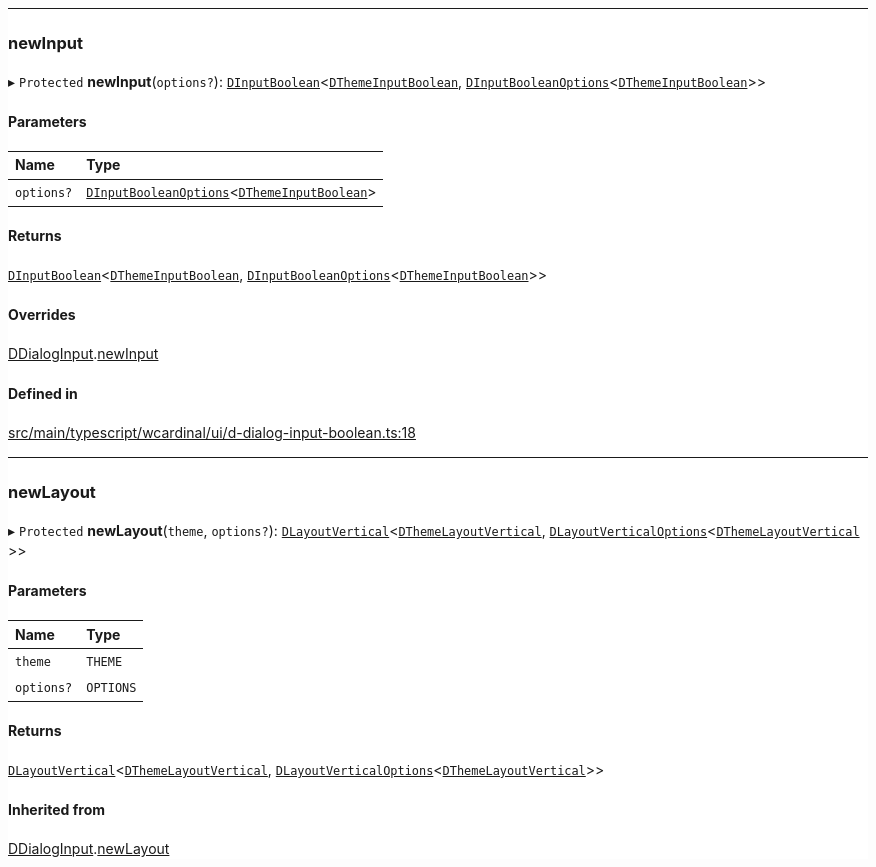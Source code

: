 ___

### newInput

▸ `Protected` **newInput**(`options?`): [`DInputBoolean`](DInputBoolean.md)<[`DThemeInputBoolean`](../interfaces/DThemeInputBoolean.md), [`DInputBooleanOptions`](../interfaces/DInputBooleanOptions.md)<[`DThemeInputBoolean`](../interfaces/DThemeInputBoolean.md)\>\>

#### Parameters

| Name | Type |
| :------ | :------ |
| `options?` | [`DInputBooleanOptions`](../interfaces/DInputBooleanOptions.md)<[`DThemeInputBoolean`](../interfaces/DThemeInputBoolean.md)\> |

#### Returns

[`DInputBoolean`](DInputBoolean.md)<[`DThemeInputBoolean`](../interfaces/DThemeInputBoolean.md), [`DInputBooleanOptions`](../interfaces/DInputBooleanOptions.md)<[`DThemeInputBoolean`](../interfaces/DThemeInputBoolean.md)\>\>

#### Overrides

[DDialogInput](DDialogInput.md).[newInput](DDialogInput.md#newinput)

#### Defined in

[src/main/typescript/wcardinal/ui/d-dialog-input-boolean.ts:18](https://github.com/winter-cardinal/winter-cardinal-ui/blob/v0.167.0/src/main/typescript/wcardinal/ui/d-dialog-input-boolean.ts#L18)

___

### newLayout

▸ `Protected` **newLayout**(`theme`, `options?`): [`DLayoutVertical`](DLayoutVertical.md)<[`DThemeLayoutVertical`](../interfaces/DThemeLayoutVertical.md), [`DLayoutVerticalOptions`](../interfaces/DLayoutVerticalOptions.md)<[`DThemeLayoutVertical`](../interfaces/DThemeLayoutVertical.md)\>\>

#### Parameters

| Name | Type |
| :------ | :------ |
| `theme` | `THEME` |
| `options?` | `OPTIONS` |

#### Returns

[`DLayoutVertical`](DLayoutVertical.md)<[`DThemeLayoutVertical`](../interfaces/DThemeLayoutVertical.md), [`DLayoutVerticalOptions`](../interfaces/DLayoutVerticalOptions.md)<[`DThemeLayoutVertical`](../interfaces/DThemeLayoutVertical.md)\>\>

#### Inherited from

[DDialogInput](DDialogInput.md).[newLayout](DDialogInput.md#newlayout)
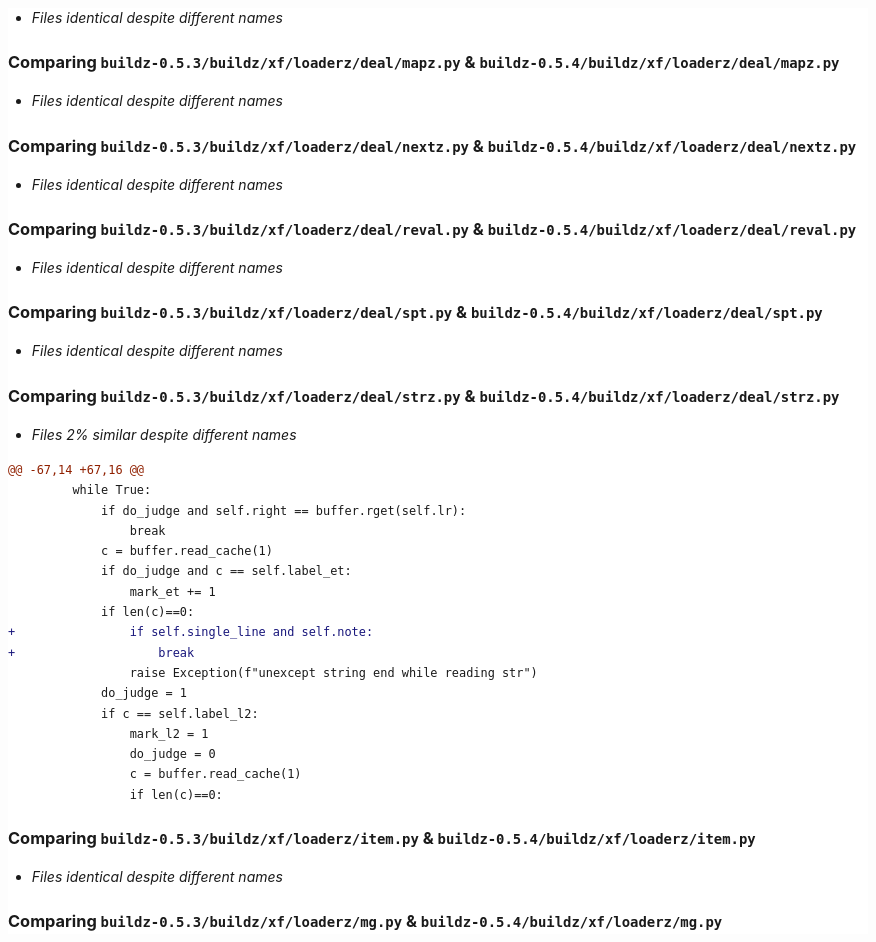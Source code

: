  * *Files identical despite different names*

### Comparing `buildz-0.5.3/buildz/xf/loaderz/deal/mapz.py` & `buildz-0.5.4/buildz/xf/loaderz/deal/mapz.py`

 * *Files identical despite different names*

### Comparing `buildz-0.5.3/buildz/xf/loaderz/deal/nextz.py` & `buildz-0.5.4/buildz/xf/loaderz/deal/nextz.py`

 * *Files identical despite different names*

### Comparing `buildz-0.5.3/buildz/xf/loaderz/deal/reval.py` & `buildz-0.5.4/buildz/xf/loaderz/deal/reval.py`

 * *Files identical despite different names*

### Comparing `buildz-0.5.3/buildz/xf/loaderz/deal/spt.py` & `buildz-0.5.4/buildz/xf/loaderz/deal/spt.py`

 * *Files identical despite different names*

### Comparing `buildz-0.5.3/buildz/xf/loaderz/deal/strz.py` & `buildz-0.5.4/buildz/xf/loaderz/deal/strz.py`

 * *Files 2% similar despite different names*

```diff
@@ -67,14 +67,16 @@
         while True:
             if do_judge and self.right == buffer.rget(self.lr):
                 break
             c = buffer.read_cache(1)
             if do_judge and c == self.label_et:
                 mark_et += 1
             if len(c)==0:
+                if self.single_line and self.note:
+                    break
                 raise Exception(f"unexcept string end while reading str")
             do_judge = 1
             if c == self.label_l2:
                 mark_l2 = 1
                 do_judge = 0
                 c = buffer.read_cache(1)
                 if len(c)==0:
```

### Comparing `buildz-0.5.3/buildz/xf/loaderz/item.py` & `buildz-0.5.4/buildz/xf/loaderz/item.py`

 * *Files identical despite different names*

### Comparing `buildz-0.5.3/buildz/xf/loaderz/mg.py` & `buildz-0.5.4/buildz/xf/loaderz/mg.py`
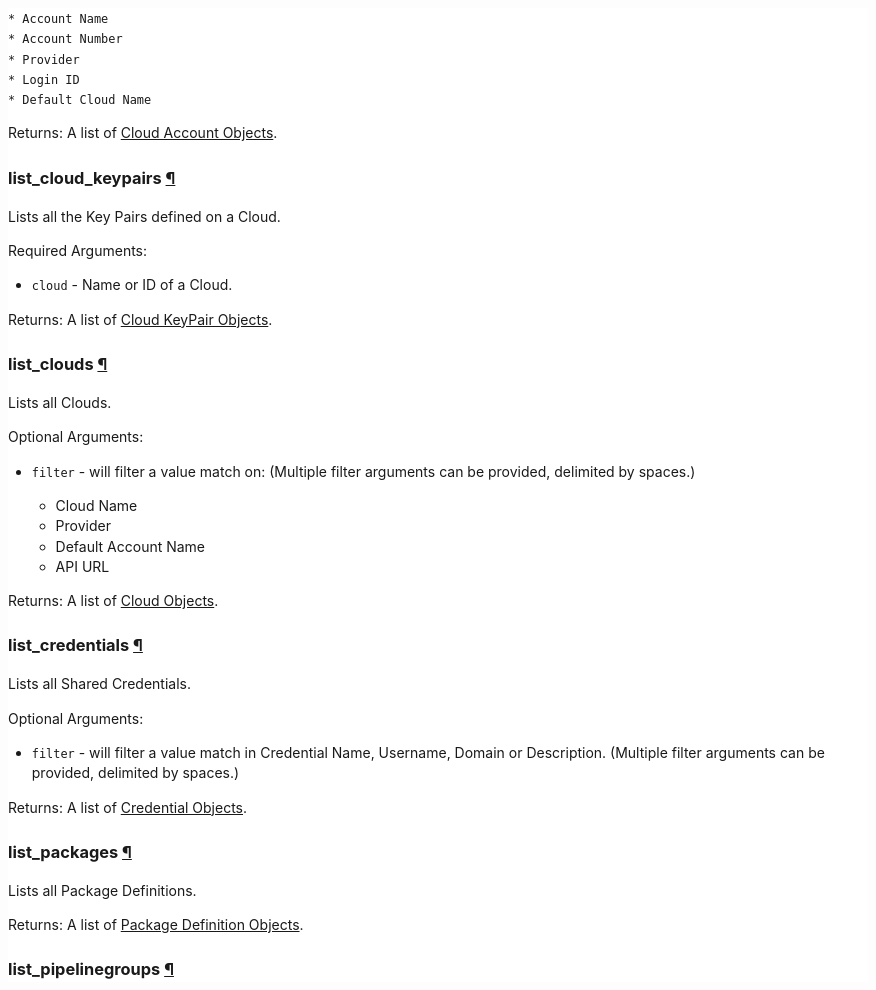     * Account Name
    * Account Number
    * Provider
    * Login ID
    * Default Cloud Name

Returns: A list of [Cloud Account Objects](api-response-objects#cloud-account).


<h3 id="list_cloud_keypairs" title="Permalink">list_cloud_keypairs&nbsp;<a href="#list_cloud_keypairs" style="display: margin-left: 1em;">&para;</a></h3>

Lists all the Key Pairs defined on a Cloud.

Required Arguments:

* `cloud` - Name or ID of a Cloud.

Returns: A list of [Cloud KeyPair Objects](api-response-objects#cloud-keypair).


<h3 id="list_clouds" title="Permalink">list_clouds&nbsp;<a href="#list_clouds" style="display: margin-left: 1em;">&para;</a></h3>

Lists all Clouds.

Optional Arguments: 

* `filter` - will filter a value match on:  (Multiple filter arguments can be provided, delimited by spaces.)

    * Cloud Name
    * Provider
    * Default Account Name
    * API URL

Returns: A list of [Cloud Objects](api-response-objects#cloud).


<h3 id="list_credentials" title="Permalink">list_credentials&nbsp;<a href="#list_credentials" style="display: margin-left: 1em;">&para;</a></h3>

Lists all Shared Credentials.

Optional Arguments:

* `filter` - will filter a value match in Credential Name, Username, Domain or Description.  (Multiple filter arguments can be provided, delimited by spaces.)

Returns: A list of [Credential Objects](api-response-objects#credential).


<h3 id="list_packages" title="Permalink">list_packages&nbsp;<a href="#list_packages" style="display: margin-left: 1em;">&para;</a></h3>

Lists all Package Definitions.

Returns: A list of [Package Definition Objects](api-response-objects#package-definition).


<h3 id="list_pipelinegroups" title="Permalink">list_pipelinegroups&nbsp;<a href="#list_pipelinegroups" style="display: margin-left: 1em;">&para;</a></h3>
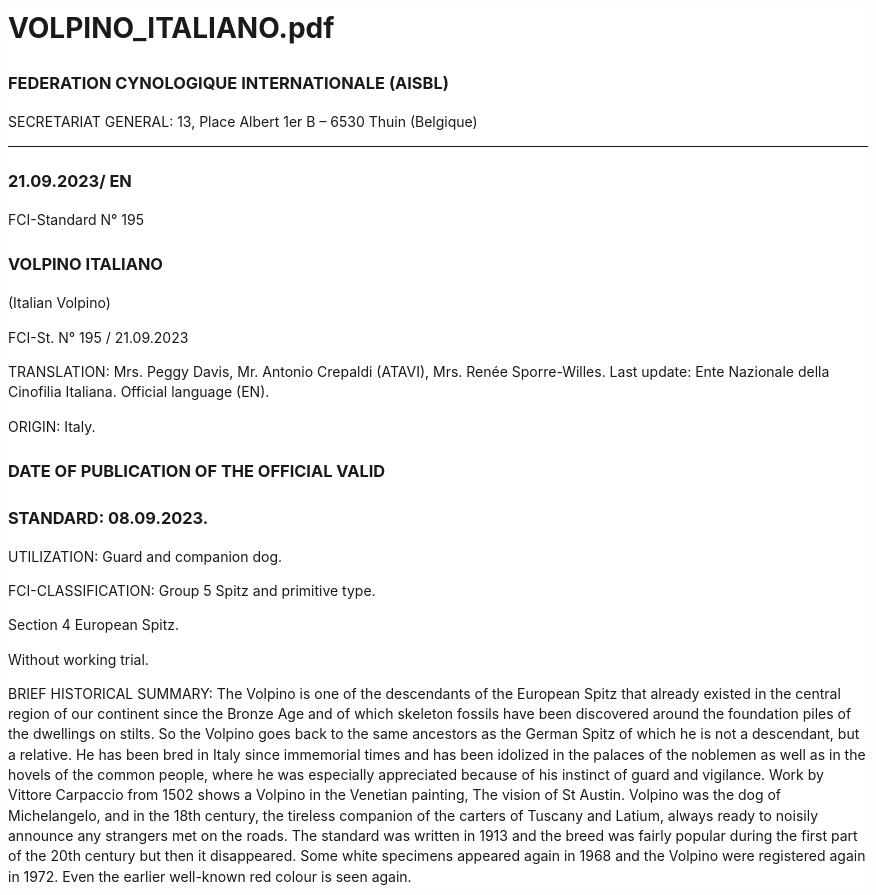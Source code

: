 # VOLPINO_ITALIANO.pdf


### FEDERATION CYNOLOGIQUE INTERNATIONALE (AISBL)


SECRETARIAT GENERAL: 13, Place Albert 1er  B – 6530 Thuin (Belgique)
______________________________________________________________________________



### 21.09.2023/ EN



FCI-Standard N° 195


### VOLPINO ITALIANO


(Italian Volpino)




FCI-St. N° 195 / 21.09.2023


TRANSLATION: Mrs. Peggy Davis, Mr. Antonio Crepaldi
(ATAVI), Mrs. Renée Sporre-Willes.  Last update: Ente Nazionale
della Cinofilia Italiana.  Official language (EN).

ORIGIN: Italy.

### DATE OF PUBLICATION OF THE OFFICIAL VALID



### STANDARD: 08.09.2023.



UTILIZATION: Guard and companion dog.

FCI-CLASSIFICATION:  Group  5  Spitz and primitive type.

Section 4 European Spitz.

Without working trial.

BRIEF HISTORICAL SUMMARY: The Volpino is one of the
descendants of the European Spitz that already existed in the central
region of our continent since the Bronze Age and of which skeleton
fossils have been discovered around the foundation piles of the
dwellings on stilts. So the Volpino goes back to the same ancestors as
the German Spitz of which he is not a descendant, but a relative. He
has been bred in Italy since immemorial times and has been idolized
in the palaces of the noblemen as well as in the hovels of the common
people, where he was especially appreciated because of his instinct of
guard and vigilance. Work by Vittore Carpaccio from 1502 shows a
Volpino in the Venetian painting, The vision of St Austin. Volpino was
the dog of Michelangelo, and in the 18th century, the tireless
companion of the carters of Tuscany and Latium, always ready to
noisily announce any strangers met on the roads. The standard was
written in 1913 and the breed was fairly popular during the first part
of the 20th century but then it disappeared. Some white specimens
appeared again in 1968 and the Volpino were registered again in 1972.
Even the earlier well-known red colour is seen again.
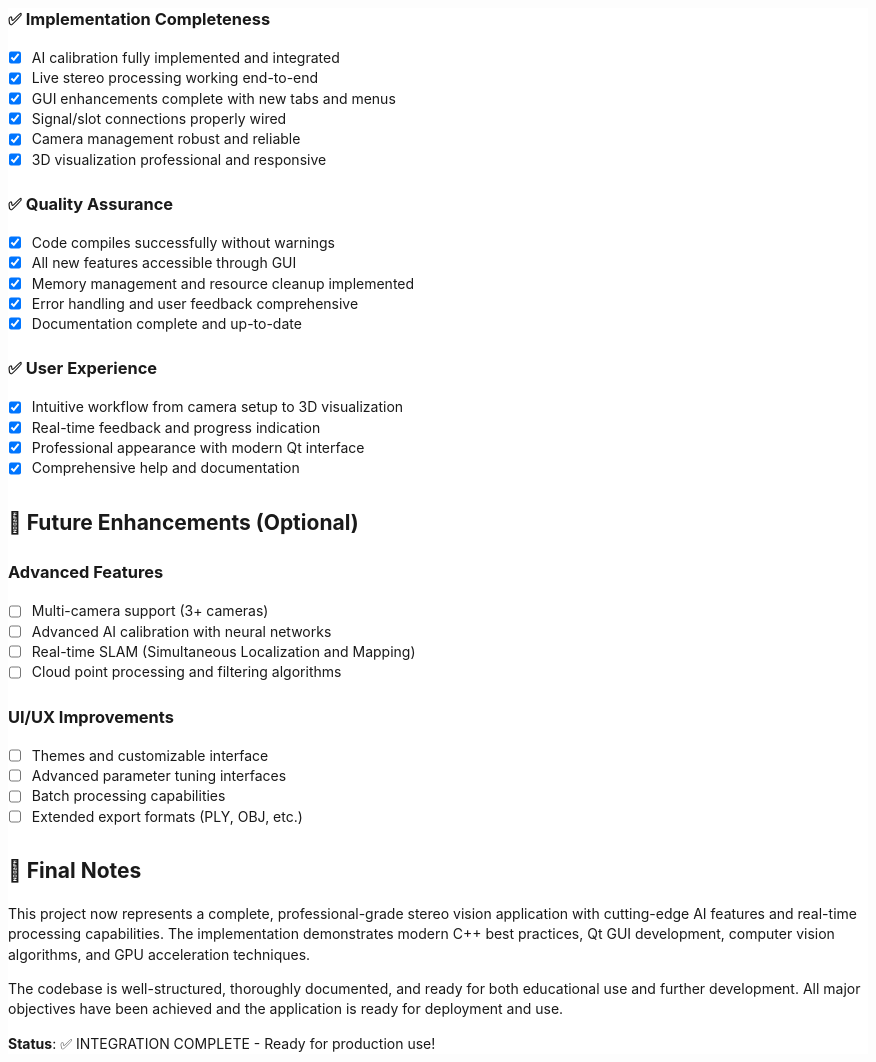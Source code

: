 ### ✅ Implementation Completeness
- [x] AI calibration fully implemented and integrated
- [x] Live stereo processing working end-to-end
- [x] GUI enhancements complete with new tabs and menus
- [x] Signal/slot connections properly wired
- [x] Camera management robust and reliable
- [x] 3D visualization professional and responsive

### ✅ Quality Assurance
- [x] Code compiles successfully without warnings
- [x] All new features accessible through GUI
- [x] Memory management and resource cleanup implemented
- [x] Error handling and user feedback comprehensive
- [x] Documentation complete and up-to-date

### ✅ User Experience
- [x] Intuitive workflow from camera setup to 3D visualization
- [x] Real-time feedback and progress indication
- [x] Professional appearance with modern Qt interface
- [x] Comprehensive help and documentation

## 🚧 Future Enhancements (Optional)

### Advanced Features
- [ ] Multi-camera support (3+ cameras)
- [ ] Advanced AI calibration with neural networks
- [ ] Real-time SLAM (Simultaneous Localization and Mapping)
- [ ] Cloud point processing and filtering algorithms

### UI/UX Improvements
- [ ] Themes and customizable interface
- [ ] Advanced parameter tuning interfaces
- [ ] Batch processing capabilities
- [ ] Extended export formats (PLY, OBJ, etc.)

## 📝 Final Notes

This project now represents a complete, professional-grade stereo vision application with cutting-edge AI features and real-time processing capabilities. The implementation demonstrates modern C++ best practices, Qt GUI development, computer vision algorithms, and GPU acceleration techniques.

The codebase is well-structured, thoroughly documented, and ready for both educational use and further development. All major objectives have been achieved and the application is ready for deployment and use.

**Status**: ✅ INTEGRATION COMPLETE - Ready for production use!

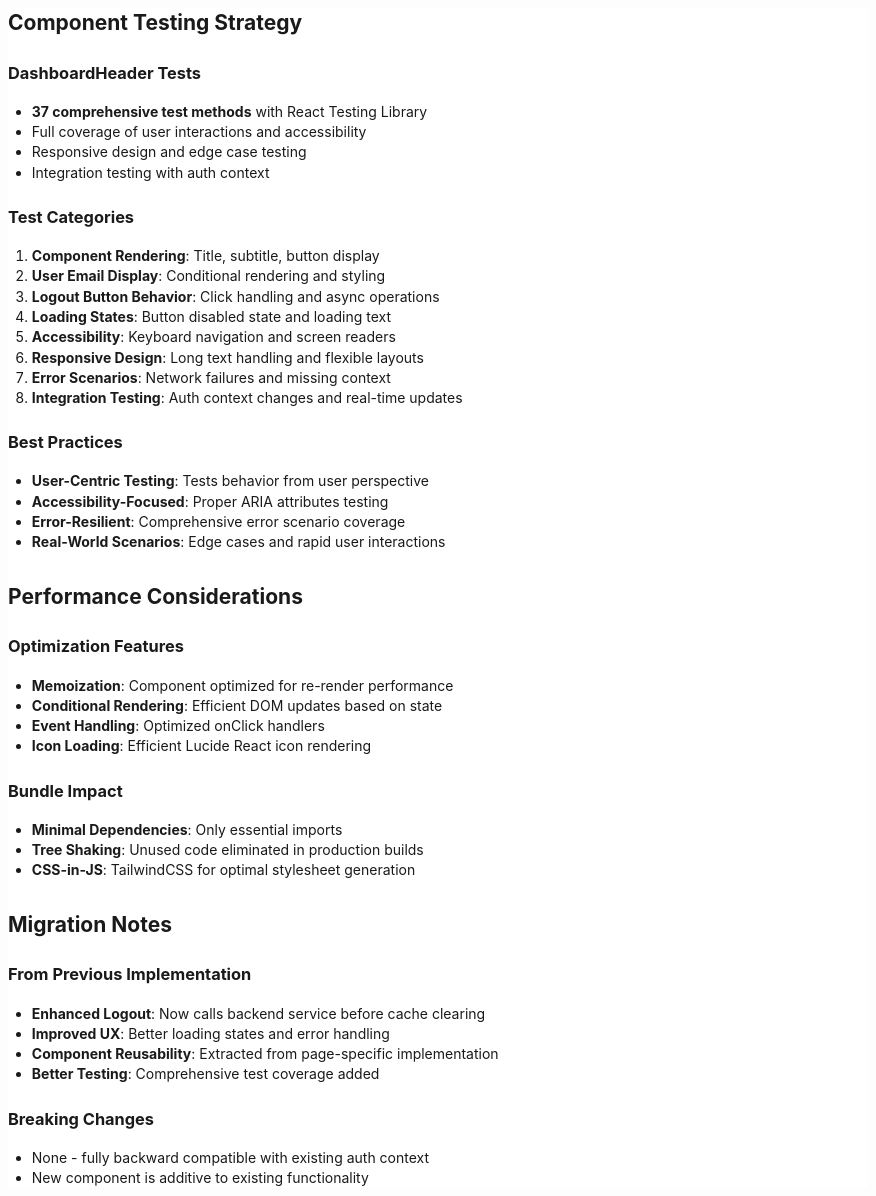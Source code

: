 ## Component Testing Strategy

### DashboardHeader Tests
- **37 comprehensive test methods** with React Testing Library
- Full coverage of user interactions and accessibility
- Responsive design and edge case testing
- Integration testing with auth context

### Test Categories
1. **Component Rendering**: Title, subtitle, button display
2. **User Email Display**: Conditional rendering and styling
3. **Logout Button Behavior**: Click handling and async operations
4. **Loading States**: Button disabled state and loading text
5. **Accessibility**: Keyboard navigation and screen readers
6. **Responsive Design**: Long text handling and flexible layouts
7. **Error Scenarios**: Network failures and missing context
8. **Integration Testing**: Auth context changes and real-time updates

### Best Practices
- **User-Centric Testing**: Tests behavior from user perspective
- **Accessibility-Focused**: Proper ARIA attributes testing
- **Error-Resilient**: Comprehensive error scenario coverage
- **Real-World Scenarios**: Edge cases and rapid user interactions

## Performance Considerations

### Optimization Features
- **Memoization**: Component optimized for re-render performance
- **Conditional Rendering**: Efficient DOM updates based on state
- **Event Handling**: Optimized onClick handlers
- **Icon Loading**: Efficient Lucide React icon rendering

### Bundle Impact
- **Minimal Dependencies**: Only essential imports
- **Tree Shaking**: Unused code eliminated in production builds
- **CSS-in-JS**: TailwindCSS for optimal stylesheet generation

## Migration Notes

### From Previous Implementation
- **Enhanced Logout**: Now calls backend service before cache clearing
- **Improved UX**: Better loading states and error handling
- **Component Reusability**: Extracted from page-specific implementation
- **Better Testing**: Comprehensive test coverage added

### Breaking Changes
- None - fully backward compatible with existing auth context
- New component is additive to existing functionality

○ ○ ○ ○

Nothing but the lines from the one with "- [x] Memory" up to and including the one with "Component Testing Strategy" should be printed, exactly as they read above. Please keep the pictures out.

*Answer space:*
- [x] Memory management and resource cleanup implemented
- [x] Error handling and user feedback comprehensive
- [x] Documentation complete and up-to-date

### ✅ User Experience
- [x] Intuitive workflow from camera setup to 3D visualization
- [x] Real-time feedback and progress indication
- [x] Professional appearance with modern Qt interface
- [x] Comprehensive help and documentation

## 🚧 Future Enhancements (Optional)

### Advanced Features
- [ ] Multi-camera support (3+ cameras)
- [ ] Advanced AI calibration with neural networks
- [ ] Real-time SLAM (Simultaneous Localization and Mapping)
- [ ] Cloud point processing and filtering algorithms

### UI/UX Improvements
- [ ] Themes and customizable interface
- [ ] Advanced parameter tuning interfaces
- [ ] Batch processing capabilities
- [ ] Extended export formats (PLY, OBJ, etc.)

## 📝 Final Notes

This project now represents a complete, professional-grade stereo vision application with cutting-edge AI features and real-time processing capabilities. The implementation demonstrates modern C++ best practices, Qt GUI development, computer vision algorithms, and GPU acceleration techniques.

The codebase is well-structured, thoroughly documented, and ready for both educational use and further development. All major objectives have been achieved and the application is ready for deployment and use.

**Status**: ✅ INTEGRATION COMPLETE - Ready for production use!

Source code

: ## Component Testing Strategy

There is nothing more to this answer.